I'm looking to add a notification record to my users with an SQL database using Entity Framework and LINQ. My users already have a nested array of tags that they have chosen. I would like to add a notification record to a user if their chosen tags contain any tag that is included in the array tags i pass into my method.

This is what my Tag array looks like:

[
  {
    "Id": 2,
    "Text": "Blue",
    "Value": "blue"
  },
  {
    "Id": 4,
    "Text": "Red",
    "Value": "red"
  },
  {
    "Id": 3,
    "Text": "White",
    "Value": "white"
  }
]

My Notification looks like this:

{
    "Image": "https://www.image.com",
    "Heading": "Example heading",
    "Content": "Example content"
}

My users have a nested array of tags associated with them that also looks like tags array above and have the same id's.

My method is currently like this:

AddUserNotification(Notification notification, IList<Tag> tags) 
{
    var usersToAddTheNotificationTo = DbContext.Users
        .Where(User.Tags.Contains(tags)).ToList();

    foreach(var user in usersToAddTheNotificationTo) 
    {
          user.Notifications.Add(notification);
    }
}

How can I achieve this is the most simple way?

what you want to do is building an intersection between the user's tags and the notification's tags and you want to add the notification if this new intersection quantity is not empty

var usersToAddTheNotificationTo = DbContext.Users
        .Where(User.Tags.Intersect(tags).Count() > 0).ToList();

You may run into issues associating Tags where these are not entities associated with the current context or query.
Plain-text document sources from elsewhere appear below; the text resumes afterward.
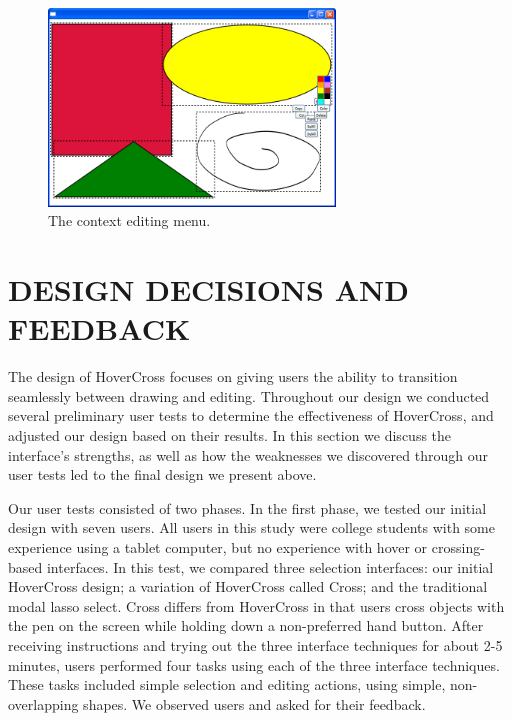\documentclass{article}
\begin{document}
\begin{figure}[tb]
\includegraphics[width=3.0in]{ColorMenu}
\caption{The context editing menu.}
\label{fig:contextMenu}
\end{figure}

\section{DESIGN DECISIONS AND FEEDBACK}
The design of HoverCross focuses on giving users the ability to transition seamlessly between drawing and editing.  
Throughout our design we conducted several preliminary user tests to determine the effectiveness of HoverCross, and adjusted our design based on their results.  In this section we discuss 
the interface's strengths, as well as how the weaknesses we discovered through our user tests led to the final design we present above.  


Our user tests consisted of two phases.  In the first phase, we tested our initial design with seven users.
All users in this study were college students with some experience using a tablet computer, but no experience 
with hover or crossing-based interfaces.  
In this test, we compared three selection interfaces: our initial HoverCross design; a variation of
HoverCross called Cross; and the traditional modal lasso select.  Cross
differs from HoverCross in that users cross objects with the pen on
the screen while holding down a non-preferred hand button.  After receiving instructions and trying out the three interface techniques for about 2-5 minutes, users performed four tasks using
each of the three interface techniques.  These tasks included simple selection and editing actions, using simple, non-overlapping shapes.  We observed users and asked for their feedback.
\end{document}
Also, is the Notification a new entity, or does it represent a record that already exists in the database? Is the context expected to know about it?
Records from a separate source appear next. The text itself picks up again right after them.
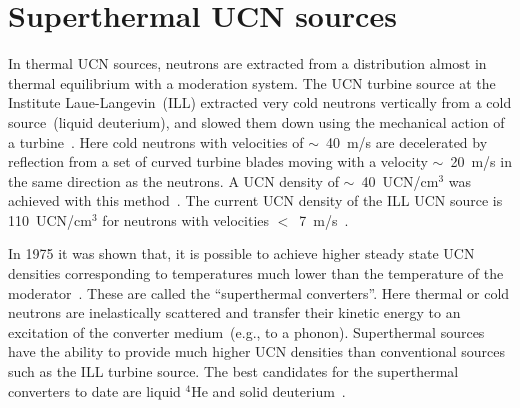 \section{Superthermal UCN sources}
\label{sec:ucn_with_heII}



In thermal UCN sources, neutrons are extracted from a distribution
almost in thermal equilibrium with a moderation system. The UCN
turbine source at the Institute Laue-Langevin~(ILL) extracted very
cold neutrons vertically from a cold source~(liquid deuterium), and
slowed them down using the mechanical action of a
turbine~\cite{Steyerl1986,Steyerl1975}. Here cold neutrons with
velocities of $\sim$~40~m/s are decelerated by reflection from a set
of curved turbine blades moving with a velocity $\sim$~20~m/s in the
same direction as the neutrons. A UCN density of $\sim$~40~UCN/cm$^3$
was achieved with this method~\cite{ucnbook,Albert_talk}. The current
UCN density of the ILL UCN source is 110~UCN/cm$^3$ for neutrons with
velocities $<$~7~m/s~\cite{Steyerl1986}.


In 1975 it was shown that, it is possible to achieve higher steady
state UCN densities corresponding to temperatures much lower than the
temperature of the moderator~\cite{Golub75}. These are called the
``superthermal converters''. Here thermal or cold neutrons are
inelastically scattered and transfer their kinetic energy to an
excitation of the converter medium~(e.g., to a phonon).  Superthermal
sources have the ability to provide much higher UCN densities than
conventional sources such as the ILL turbine source. The best
candidates for the superthermal converters to date are liquid $^4$He
and solid deuterium~\cite{ucnbook}.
When looking to associate based on criteria, I generally opt for working with IDs as this makes it simpler to query for matches. For example:

public void AddUserNotification(Notification notification, IList<int> tagIds) 
{
    var usersToAddTheNotificationTo = DbContext.Users
        .Where(x => x.Tags.Any(t => tagIds.Contains(t.TagId)).ToList();

    foreach(var user in usersToAddTheNotificationTo) 
    {
          user.Notifications.Add(notification);
    }
}

Without changing the signature:

public void AddUserNotification(Notification notification, IList<Tag> tags) 
{
    var tagIds = tags.Select(x => x.TagId).ToList();
    var usersToAddTheNotificationTo = DbContext.Users
        .Where(x => x.Tags.Any(t => tagIds.Contains(t.TagId)).ToList();

    foreach(var user in usersToAddTheNotificationTo) 
    {
          user.Notifications.Add(notification);
    }
}

One other caution: If Notification represents an existing record then you should also load it from the context based on the ID.

var existingNotification = DbContext.Notifications.Single(x => x.NotificationId == notification.NotificationId);

Entities passed in to things like Controller actions are deserialized, so as far as a DbContext is concerned they are no different to code like:

var notification = new Notification { NotificationId = 16, .... };

It doesn't matter that earlier the notification was loaded from a DbContext. It was a different DbContext instance, and the entity was serialized and deserialized. EF will treat it as a new record. If the PK is configured as an Identity, you will get a new record inserted with a new NotificationID. If the PK isn't configured, you'll get a key violation as EF attempts to insert a duplicate row. You can associate it to the DbContext using Attach() and set the State to "Modified" but this opens your system to a significant risk of tampering as clients could alter that entity in ways you don't expect, changing FKs or other values your UI doesn't permit and overwrite the data.